Мы в прошлом № «Гражданина» опять заговорили о пьянстве, или, скорее, о возможности исцеления от язвы всенародного пьянства, о наших надеждах, о нашей вере в ближайшее лучшее будущее. Но уже давно и невольно грусть и сомнения приходят на сердце. Конечно, за текущими важными делами (а у нас все смотрят такими важными деловыми людьми) некогда и глупо думать о том, что будет через десять лет или к концу столетия, то есть когда нас не будет. Девиз настоящего делового человека нашего времени – après moi le déluge. Но людям праздным, непрактическим и не имеющим дел, право, простительно помечтать иногда о дальнейшем, если только мечтается. Мечтал же Поприщин («Записки сумасшедшего» Гоголя) об испанских делах: «…все эти события меня так убили и потрясли, что я…» и т. д., писал он сорок лет назад. Я признаюсь, что и меня иногда многое потрясает, и, право, я даже в унынии от моих мечтаний. Я на днях мечтал, например, о положении России как великой европейской державы, и уж чего-чего не пришло мне в голову на эту грустную тему!

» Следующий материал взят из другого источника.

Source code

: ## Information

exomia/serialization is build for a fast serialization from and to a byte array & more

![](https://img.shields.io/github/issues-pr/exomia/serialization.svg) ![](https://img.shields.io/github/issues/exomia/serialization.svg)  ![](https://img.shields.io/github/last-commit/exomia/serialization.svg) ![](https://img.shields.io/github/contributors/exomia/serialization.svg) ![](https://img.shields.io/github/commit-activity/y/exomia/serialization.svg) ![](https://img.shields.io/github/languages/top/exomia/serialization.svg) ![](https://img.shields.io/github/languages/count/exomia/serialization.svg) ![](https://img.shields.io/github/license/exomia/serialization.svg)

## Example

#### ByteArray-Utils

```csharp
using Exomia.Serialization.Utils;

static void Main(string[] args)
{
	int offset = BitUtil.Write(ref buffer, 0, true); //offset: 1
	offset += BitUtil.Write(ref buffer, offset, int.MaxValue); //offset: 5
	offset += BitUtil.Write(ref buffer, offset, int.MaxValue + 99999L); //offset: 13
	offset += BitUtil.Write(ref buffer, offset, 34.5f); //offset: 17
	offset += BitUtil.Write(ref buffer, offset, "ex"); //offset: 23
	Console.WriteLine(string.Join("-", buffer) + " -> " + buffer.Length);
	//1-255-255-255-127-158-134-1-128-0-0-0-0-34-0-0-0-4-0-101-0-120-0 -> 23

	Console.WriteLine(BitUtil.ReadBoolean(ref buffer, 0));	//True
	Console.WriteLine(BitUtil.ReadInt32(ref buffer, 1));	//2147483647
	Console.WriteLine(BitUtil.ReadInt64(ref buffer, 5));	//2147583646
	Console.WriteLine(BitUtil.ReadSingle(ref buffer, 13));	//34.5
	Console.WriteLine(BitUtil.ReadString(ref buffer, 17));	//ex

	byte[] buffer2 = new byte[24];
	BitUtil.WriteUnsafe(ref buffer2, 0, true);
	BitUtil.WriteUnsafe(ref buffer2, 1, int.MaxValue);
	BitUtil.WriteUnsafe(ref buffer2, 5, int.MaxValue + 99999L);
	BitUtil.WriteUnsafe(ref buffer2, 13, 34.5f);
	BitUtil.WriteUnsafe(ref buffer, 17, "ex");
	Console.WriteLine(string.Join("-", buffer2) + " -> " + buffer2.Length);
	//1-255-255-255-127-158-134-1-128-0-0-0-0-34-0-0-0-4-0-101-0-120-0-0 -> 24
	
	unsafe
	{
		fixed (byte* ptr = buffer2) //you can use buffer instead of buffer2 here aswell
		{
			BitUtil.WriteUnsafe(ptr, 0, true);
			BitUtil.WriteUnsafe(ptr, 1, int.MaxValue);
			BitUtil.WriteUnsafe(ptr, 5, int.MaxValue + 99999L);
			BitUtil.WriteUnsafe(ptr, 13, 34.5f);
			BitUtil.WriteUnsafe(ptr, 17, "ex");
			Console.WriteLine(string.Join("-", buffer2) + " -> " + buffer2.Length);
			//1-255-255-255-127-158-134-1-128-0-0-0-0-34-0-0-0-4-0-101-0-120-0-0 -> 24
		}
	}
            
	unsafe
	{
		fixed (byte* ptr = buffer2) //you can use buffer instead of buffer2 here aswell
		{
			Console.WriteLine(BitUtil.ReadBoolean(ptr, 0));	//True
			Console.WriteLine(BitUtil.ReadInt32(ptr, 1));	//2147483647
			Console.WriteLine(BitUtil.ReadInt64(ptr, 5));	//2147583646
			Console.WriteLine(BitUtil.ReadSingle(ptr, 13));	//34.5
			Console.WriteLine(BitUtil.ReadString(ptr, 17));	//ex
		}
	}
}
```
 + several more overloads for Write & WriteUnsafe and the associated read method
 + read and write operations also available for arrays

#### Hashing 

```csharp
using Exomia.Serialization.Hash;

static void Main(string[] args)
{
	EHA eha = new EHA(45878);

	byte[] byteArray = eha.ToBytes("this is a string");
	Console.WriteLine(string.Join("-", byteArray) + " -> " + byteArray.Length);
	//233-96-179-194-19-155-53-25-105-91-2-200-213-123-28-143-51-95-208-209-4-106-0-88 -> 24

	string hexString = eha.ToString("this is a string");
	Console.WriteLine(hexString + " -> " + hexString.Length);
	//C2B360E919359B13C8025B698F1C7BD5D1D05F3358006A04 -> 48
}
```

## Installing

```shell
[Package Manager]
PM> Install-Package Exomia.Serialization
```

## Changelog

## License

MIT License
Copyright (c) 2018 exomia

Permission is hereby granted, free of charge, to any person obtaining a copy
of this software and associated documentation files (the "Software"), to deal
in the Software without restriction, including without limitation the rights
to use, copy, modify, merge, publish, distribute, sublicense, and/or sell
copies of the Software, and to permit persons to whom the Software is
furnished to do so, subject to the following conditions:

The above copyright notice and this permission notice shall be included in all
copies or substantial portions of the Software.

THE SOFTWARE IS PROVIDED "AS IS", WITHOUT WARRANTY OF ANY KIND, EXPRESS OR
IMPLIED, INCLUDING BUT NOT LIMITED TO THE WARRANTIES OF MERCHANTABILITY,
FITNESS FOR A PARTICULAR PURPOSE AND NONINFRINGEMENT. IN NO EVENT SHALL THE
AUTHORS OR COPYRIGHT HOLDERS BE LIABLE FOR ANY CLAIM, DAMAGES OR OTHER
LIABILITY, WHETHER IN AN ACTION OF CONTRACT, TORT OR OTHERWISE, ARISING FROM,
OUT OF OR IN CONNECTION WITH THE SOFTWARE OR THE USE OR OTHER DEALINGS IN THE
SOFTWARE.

Взять уже то, что нам во что бы ни стало и как можно скорее надо стать великой европейской державой. Положим, мы и есть великая держава; но я только хочу сказать, что это нам слишком дорого стоит – гораздо дороже, чем другим великим державам, а это предурной признак. Так что даже оно как бы и не натурально выходит. Опешу, однако, оговориться: я единственно только с западнической точки зрения сужу, и вот с этой точки оно действительно так у меня выходит. Другое дело точка национальная и, так сказать, немножко славянофильская; тут, известно, есть вера в какие-то внутренние самобытные силы народа, в какие-то начала народные, совершенно личные и оригинальные, нашему народу присущие, его спасающие и поддерживающие. Но с чтением статей г-на Пыпина я отрезвился. Разумеется, я желаю и по-прежнему продолжаю желать изо всех моих сил, чтобы драгоценные, твердые и самостоятельные начала, присущие народу русскому, существовали действительно; но согласитесь тоже – что же это за такие начала, которых даже сам г-н Пыпин не видит, не слышит и не примечает, которые спрятаны, спрятались и никак не хотят отыскаться? А потому невольно остается и мне обойтись без этих утешающих душу начал. Таким образом, и выходит у меня, что мы покамест всего только лепимся на нашей высоте великой державы, стараясь изо всех сил, чтобы не так скоро заметили это соседи. В этом нам чрезвычайно может помочь всеобщее европейское невежество во всем, что касается России. По крайней мере, до сих пор это невежество не подвержено было сомнению – обстоятельство, о котором нам вовсе нечего горевать; напротив, нам очень будет даже невыгодно, если соседи наши нас рассмотрят поближе и покороче. То, что они ничего не понимали в нас до сих пор, – в этом была наша великая сила. Но в том-то и дело, что теперь, увы, кажется, и они начинают нас понимать лучше прежнего; а это очень опасно.